Typically from sea-level to 500–700 m, but often higher depending on the island, e.g. 1400 m on Seram, c. 1900 m on New Britain, and 2440 m in one part of New Guinea, but confined to coastal lowlands on Buru.
On Kolombangara densities are higher in montane (900–1200 m) than in lowland forest, in contrast to Chalcopsitta cardinalis; in New Caledonia, this species prefers favored areas at low altitudes with minimal rainfall and mesotrophic soils.
Local abundance on tropical islands may vary considerably with the phenology of flowering trees, but in some places, e.g. C New Guinea, the species has been judged sedentary,
although even in areas where the species is considered a permanent resident it tracks flowering events by favored trees.
On groups of small islands birds commonly move from one to the other daily. Daily movements to offshore islands to and from feeding/roosting areas occur.
Diet and Foraging
Coconut Lorikeet Diet is comparatively poorly known compared to T. moluccanus, although presumably similar to both latter and other members of the superspecies.

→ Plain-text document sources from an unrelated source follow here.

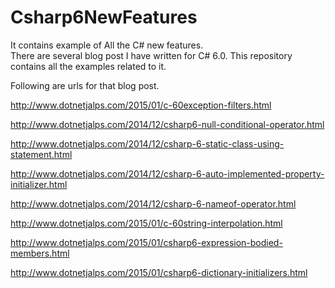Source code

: Csharp6NewFeatures
==================
It contains example of All the C# new features.  
There are several blog post I have written for C# 6.0. This repository contains all the examples related to it.

Following are urls for that blog post.

http://www.dotnetjalps.com/2015/01/c-60exception-filters.html

http://www.dotnetjalps.com/2014/12/csharp6-null-conditional-operator.html

http://www.dotnetjalps.com/2014/12/csharp-6-static-class-using-statement.html

http://www.dotnetjalps.com/2014/12/csharp-6-auto-implemented-property-initializer.html

http://www.dotnetjalps.com/2014/12/csharp-6-nameof-operator.html

http://www.dotnetjalps.com/2015/01/c-60string-interpolation.html

http://www.dotnetjalps.com/2015/01/csharp6-expression-bodied-members.html

http://www.dotnetjalps.com/2015/01/csharp6-dictionary-initializers.html
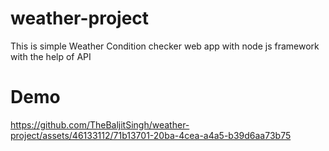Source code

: # weather-project

This is simple Weather Condition checker web app with node js framework with the help of API

# Demo

https://github.com/TheBaljitSingh/weather-project/assets/46133112/71b13701-20ba-4cea-a4a5-b39d6aa73b75

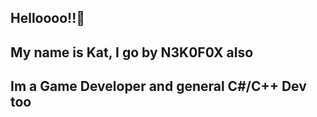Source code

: ## Helloooo!!👋
## My name is Kat, I go by N3K0F0X also
## Im a Game Developer and general C#/C++ Dev too
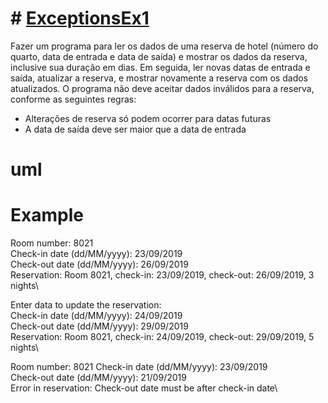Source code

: # # [ExceptionsEx1](https://www.udemy.com/course/java-curso-completo/learn/lecture/10793870?components=buy_button%2Cdiscount_expiration%2Cgift_this_course%2Cpurchase%2Cdeal_badge%2Credeem_coupon#overview)


Fazer um programa para ler os dados de uma reserva de hotel (número do quarto, data
de entrada e data de saída) e mostrar os dados da reserva, inclusive sua duração em
dias. Em seguida, ler novas datas de entrada e saída, atualizar a reserva, e mostrar
novamente a reserva com os dados atualizados. O programa não deve aceitar dados
inválidos para a reserva, conforme as seguintes regras:

- Alterações de reserva só podem ocorrer para datas futuras
- A data de saída deve ser maior que a data de entrada


# uml

# Example

Room number: 8021\
Check-in date (dd/MM/yyyy): 23/09/2019\
Check-out date (dd/MM/yyyy): 26/09/2019\
Reservation: Room 8021, check-in: 23/09/2019, check-out: 26/09/2019, 3 nights\

Enter data to update the reservation:\
Check-in date (dd/MM/yyyy): 24/09/2019\
Check-out date (dd/MM/yyyy): 29/09/2019\
Reservation: Room 8021, check-in: 24/09/2019, check-out: 29/09/2019, 5 nights\

Room number: 8021
Check-in date (dd/MM/yyyy): 23/09/2019\
Check-out date (dd/MM/yyyy): 21/09/2019\
Error in reservation: Check-out date must be after check-in date\
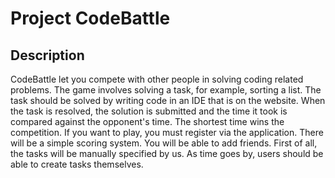 # Project CodeBattle
## Description
CodeBattle let you compete with other people in solving coding related problems. 
The game involves solving a task, for example, sorting a list. 
The task should be solved by writing code in an IDE that is on the website. 
When the task is resolved, the solution is submitted and the time it took is compared against the opponent's time. 
The shortest time wins the competition. If you want to play, you must register via the application. 
There will be a simple scoring system. You will be able to add friends. 
First of all, the tasks will be manually specified by us. 
As time goes by, users should be able to create tasks themselves.
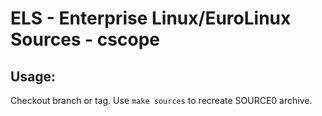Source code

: # ELS - Enterprise Linux/EuroLinux Sources - cscope
 
## Usage:
  Checkout branch or tag. Use `make sources` to recreate  SOURCE0 archive.
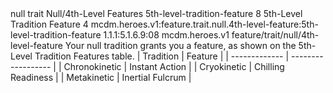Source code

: <ability>
  <metadata>
    <class>null</class>
    <feature_type>trait</feature_type>
    <file_dpath>Null/4th-Level Features</file_dpath>
    <item_id>5th-level-tradition-feature</item_id>
    <item_index>8</item_index>
    <item_name>5th-Level Tradition Feature</item_name>
    <level>4</level>
    <scc>mcdm.heroes.v1:feature.trait.null.4th-level-feature:5th-level-tradition-feature</scc>
    <scdc>1.1.1:5.1.6.9:08</scdc>
    <source>mcdm.heroes.v1</source>
    <type>feature/trait/null/4th-level-feature</type>
  </metadata>
  <effects>
    <effect type="mundane">Your null tradition grants you a feature, as shown on the 5th-Level Tradition Features table.
| Tradition     | Feature            |
| ------------- | ------------------ |
| Chronokinetic | Instant Action     |
| Cryokinetic   | Chilling Readiness |
| Metakinetic   | Inertial Fulcrum   |</effect>
  </effects>
</ability>
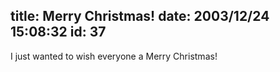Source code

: title: Merry Christmas!
date: 2003/12/24 15:08:32
id: 37
---
I just wanted to wish everyone a Merry Christmas!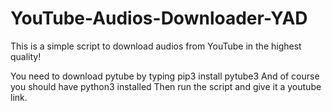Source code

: # YouTube-Audios-Downloader-YAD
This is a simple script to download audios from YouTube in the highest quality!


You need to download pytube by typing pip3 install pytube3
And of course you should have python3 installed
Then run the script and give it a youtube link.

Observed feeding on Casuanna on Buru and flowers of the genus Melicope in Papua New Guinea. In New Britain, observed feeding together with Charmosyna rubrigularis. Tends to form larger flocks in the non-breeding season.
Sounds and Vocal Behavior
Sharp rolling screeching calls (e.g. “peaow-peaow-peaow”), given at regular intervals in flight, as well as shrill chattering notes while feeding, a soft twittering at rest, and a loud clear musical call.
Vocalizations are similar to but generally deeper than Glossopsitta concinna, louder than Neopsittacus musschenbroekii, and less hoarse and grating than those of Pseudeos fuscata.
Activity throughout most of the year in New Guinea; nest-prospecting Nov–Dec on Buru; Aug–Jan in Vanuatu; Sept–Feb in New Caledonia; in Solomons Aug, when copulation and nests with chicks observed,
but also Nov. Coconut Lorikeet Nest in a deep unlined hole in the limb or trunk of a large tree,
sometimes sharing the same tree with other hole-nesting species such as Sulphur-crested Cockatoo (Cacatua galerita); exceptionally, on Manus (Admiralty Is),
Coconut Lorikeet / Green Naped Parakeet in Bannerghatta National Park Bannerghatta Biological Park
SOURCE: SUBBALAKSHMI SASTRY
Coconut Lorikeet nests in the ground in excavated holes up to 1 m deep on tiny predator-free offshore islets, but also observed apparently nesting in tree-holes in late Mar on Rara I, within the same archipelago.
Eggs 1–3, size (in captivity) 26·9 mm × 21·7 mm (race haematodus), 27·3–30·6 mm × 21·4–23·9 mm (race nigrogularis), 28·9 mm × 24·1 mm (race flavicans); incubation lasts c. 25 days; nestling period 7–8 weeks.
Not globally threatened (Least Concern). CITES II.
Trapping has rendered the population on Ambon very small. Abundant, Seram. Apparently uncommon on Kai Is, with just two recent observations, and no recent records on Kisar, where perhaps only ever an exceptional visitor.
Abundant throughout much of New Guinea, and considered possibly the commonest parrot on the island; as many as 80 birds/km² are estimated in one area of SE New Guinea. Common, Karkar. Common, New Britain, especially in the lowlands and foothills.
Abundant, New Georgia. Widespread in small numbers, Bougainville; elsewhere considered abundant in N Solomons.
Fairly common, New Caledonia and adjacent islands, were introduced on Ouvea in the 1970s, as well as in the uplands of Santo, Vanuatu. At least in Indonesia, the species may increase in response to selective logging.
The world population of entire T. haematodus superspecies estimated at 5,000,000 birds in the late 1990s, of which the majority presumably present species and T. moluccanus.
The beak and feather disease virus has been identified in this species in New Caledonia, but to date not in any of the archipelago’s other psittacine species.